*** STORED DATA ***

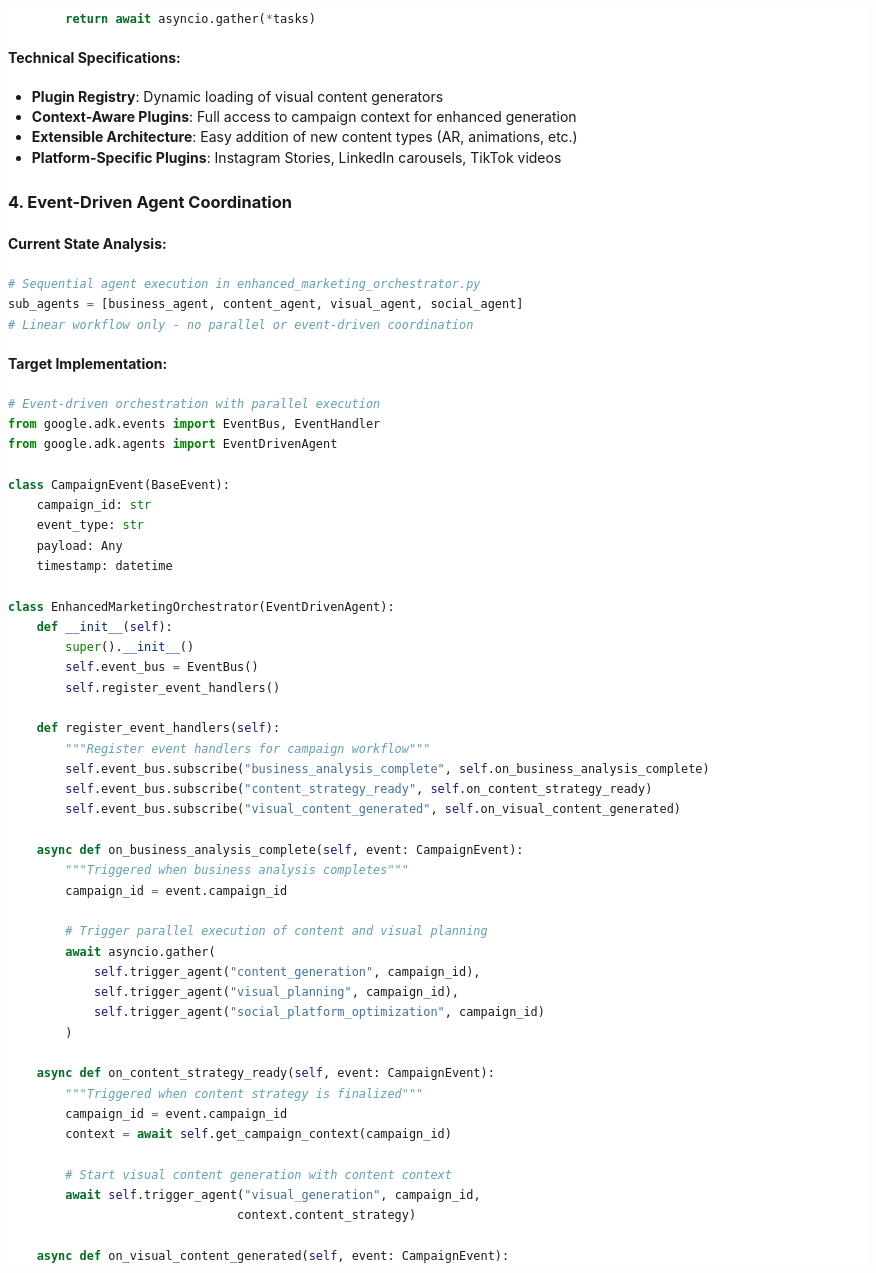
 ```python
        return await asyncio.gather(*tasks)
```

#### **Technical Specifications:**
- **Plugin Registry**: Dynamic loading of visual content generators
- **Context-Aware Plugins**: Full access to campaign context for enhanced generation
- **Extensible Architecture**: Easy addition of new content types (AR, animations, etc.)
- **Platform-Specific Plugins**: Instagram Stories, LinkedIn carousels, TikTok videos

### 4. Event-Driven Agent Coordination

#### **Current State Analysis:**
```python
# Sequential agent execution in enhanced_marketing_orchestrator.py
sub_agents = [business_agent, content_agent, visual_agent, social_agent]
# Linear workflow only - no parallel or event-driven coordination
```

#### **Target Implementation:**
```python
# Event-driven orchestration with parallel execution
from google.adk.events import EventBus, EventHandler
from google.adk.agents import EventDrivenAgent

class CampaignEvent(BaseEvent):
    campaign_id: str
    event_type: str
    payload: Any
    timestamp: datetime

class EnhancedMarketingOrchestrator(EventDrivenAgent):
    def __init__(self):
        super().__init__()
        self.event_bus = EventBus()
        self.register_event_handlers()
    
    def register_event_handlers(self):
        """Register event handlers for campaign workflow"""
        self.event_bus.subscribe("business_analysis_complete", self.on_business_analysis_complete)
        self.event_bus.subscribe("content_strategy_ready", self.on_content_strategy_ready)
        self.event_bus.subscribe("visual_content_generated", self.on_visual_content_generated)
    
    async def on_business_analysis_complete(self, event: CampaignEvent):
        """Triggered when business analysis completes"""
        campaign_id = event.campaign_id
        
        # Trigger parallel execution of content and visual planning
        await asyncio.gather(
            self.trigger_agent("content_generation", campaign_id),
            self.trigger_agent("visual_planning", campaign_id),
            self.trigger_agent("social_platform_optimization", campaign_id)
        )
    
    async def on_content_strategy_ready(self, event: CampaignEvent):
        """Triggered when content strategy is finalized"""
        campaign_id = event.campaign_id
        context = await self.get_campaign_context(campaign_id)
        
        # Start visual content generation with content context
        await self.trigger_agent("visual_generation", campaign_id, 
                                context.content_strategy)
    
    async def on_visual_content_generated(self, event: CampaignEvent):
```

*** End of STORED DATA ***

## EXERCISE DETAILS
Skip the pictures and quote each line of the entries above, from the first through the line with "- **Context-Aware Plugins**: Full", exactly as it appears.

## SOLUTION
 ```python
        return await asyncio.gather(*tasks)
```

#### **Technical Specifications:**
- **Plugin Registry**: Dynamic loading of visual content generators
- **Context-Aware Plugins**: Full access to campaign context for enhanced generation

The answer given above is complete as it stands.